Lembaga Pendidikan Teknologi Kejuruan dapat menjadi lembaga pengujian dengan syarat dapat menunjukkan bahwa prosedur dan mekanisme pengujian dalam proses pembelajaran yang diselenggarakan dapat memberikan jaminan mutu kepada Lembaga Sertifikasi Profesi (Depdiknas, 2001: 40). Sebagai upaya untuk mendapatkan hasil penilaian yang dapat mengungkap ketercapaian kompetensi peserta diklat, masalah-masalah yang berkaitan dengan sistem penilaian dapat ditinjau dari sisi teknis metodologis penilaian. Penilaian meliputi komponen kompetensi normatif, adaptif, dan produktif, masing-masing pada aspek pengetahuan, sikap, dan keterampilan, perlu dikembangkan guna memperoleh suatu acuan yang sama dalam melakukan penilian. Penilaian berbasis kompetensi idealnya tidak tergantung siapa, dimana, dan kapan pelaksanaan penilaian itu berlangsung, akan tetap sama dalam perolehan hasilnya.

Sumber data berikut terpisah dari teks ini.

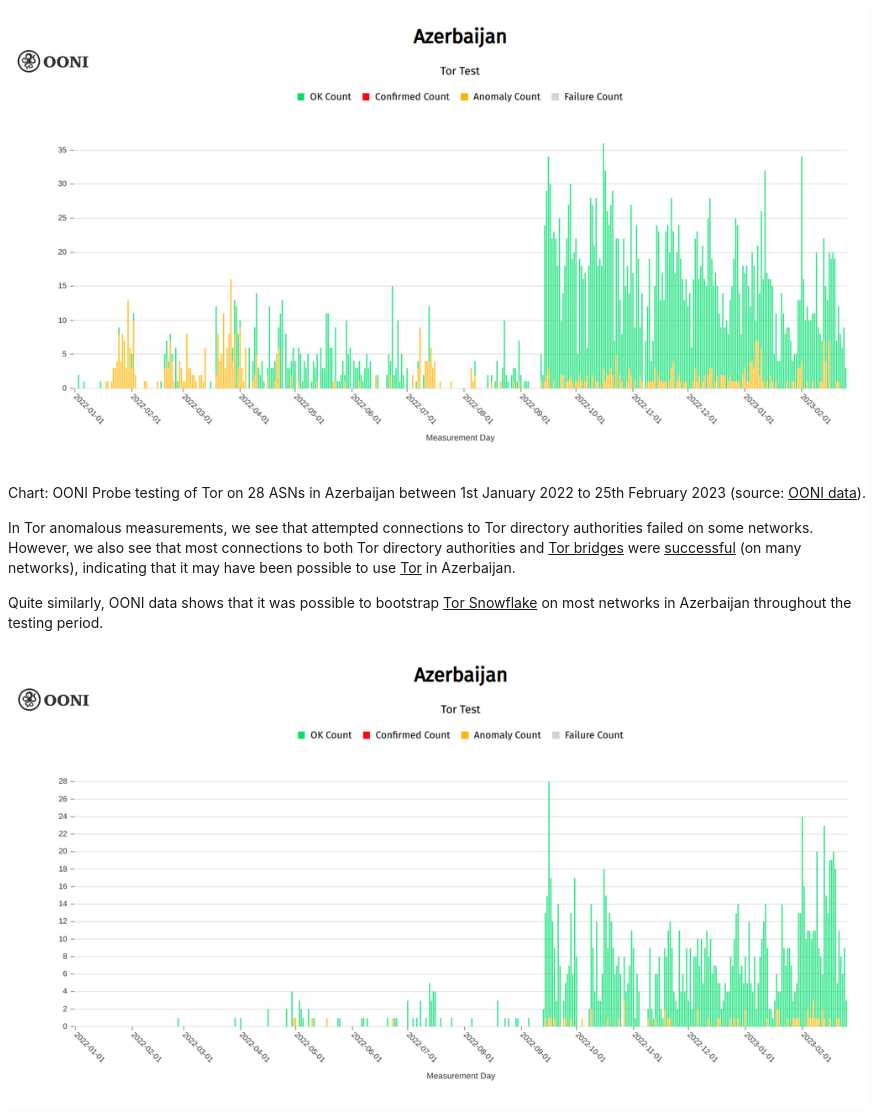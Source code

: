 ![](images/image8.png)

Chart: OONI Probe testing of Tor on 28 ASNs in Azerbaijan between 1st January 2022 to 25th February 2023 (source: [OONI data](https://explorer.ooni.org/chart/mat?probe_cc=AZ&since=2022-01-01&until=2023-02-26&time_grain=day&axis_x=measurement_start_day&test_name=tor)).

In Tor anomalous measurements, we see that attempted connections to Tor directory authorities failed on some networks. However, we also see that most connections to both Tor directory authorities and [Tor bridges](https://bridges.torproject.org/) were [successful](https://explorer.ooni.org/measurement/20210415T185710Z_tor_AZ_39232_n1_tfLLJx1UKF2l9v4H) (on many networks), indicating that it may have been possible to use [Tor](https://www.torproject.org/download/) in Azerbaijan.

Quite similarly, OONI data shows that it was possible to bootstrap [Tor Snowflake](https://snowflake.torproject.org/) on most networks in Azerbaijan throughout the testing period.

![](images/image1.png)
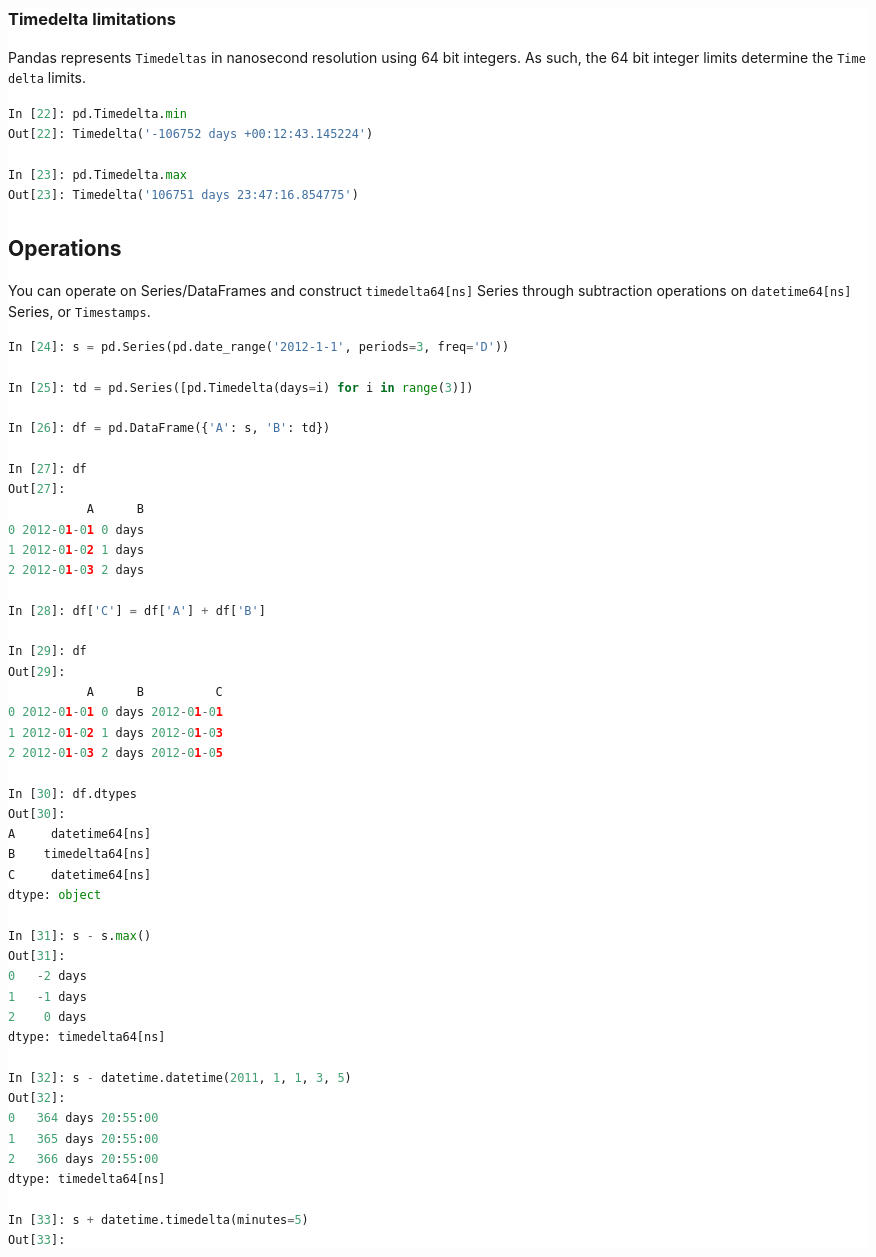 ### Timedelta limitations

Pandas represents ``Timedeltas`` in nanosecond resolution using
64 bit integers. As such, the 64 bit integer limits determine
the ``Timedelta`` limits.

``` python
In [22]: pd.Timedelta.min
Out[22]: Timedelta('-106752 days +00:12:43.145224')

In [23]: pd.Timedelta.max
Out[23]: Timedelta('106751 days 23:47:16.854775')
```

## Operations

You can operate on Series/DataFrames and construct ``timedelta64[ns]`` Series through
subtraction operations on ``datetime64[ns]`` Series, or ``Timestamps``.

``` python
In [24]: s = pd.Series(pd.date_range('2012-1-1', periods=3, freq='D'))

In [25]: td = pd.Series([pd.Timedelta(days=i) for i in range(3)])

In [26]: df = pd.DataFrame({'A': s, 'B': td})

In [27]: df
Out[27]: 
           A      B
0 2012-01-01 0 days
1 2012-01-02 1 days
2 2012-01-03 2 days

In [28]: df['C'] = df['A'] + df['B']

In [29]: df
Out[29]: 
           A      B          C
0 2012-01-01 0 days 2012-01-01
1 2012-01-02 1 days 2012-01-03
2 2012-01-03 2 days 2012-01-05

In [30]: df.dtypes
Out[30]: 
A     datetime64[ns]
B    timedelta64[ns]
C     datetime64[ns]
dtype: object

In [31]: s - s.max()
Out[31]: 
0   -2 days
1   -1 days
2    0 days
dtype: timedelta64[ns]

In [32]: s - datetime.datetime(2011, 1, 1, 3, 5)
Out[32]: 
0   364 days 20:55:00
1   365 days 20:55:00
2   366 days 20:55:00
dtype: timedelta64[ns]

In [33]: s + datetime.timedelta(minutes=5)
Out[33]: 
```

II. PENGEMBANGAN SISTEM PENILAIAN
Penilaian kemajuan dan hasil belajar peserta diklat untuk aspek pengetahuan, keterampilan, dan sikap, harus dilakukan secara secara proporsional sesuai dengan sifat materi diklat. Oleh karena itu instrumen yang digunakan harus mampu menjaring data dari ketiga aspek tersebut.
A. PENILAIAN ASPEK PENGETAHUAN PESERTA DIKLAT
Salah satu cara untuk menilai penguasaan kompotensi aspek pengetahuan dapat dilakukan dengan tes tertulis. Tes adalah himpunan pertanyaan yang harus dijawab, atau pertanyaan yang harus ditanggapi, atau tugas-tugas yang harus dilakukan oleh orang yang dites (testee) dengan tujuan untuk mengukur suatu aspek (periku) tertentu dari orang yang dites (Depdikbud,1999: 15).
Tes yang digunakan untuk mengukur aspek pengetahuan peserta didik harus memenuhi syarat-syarat berikut:
1. Hanya mengukur satu dimensi (unidimensionality).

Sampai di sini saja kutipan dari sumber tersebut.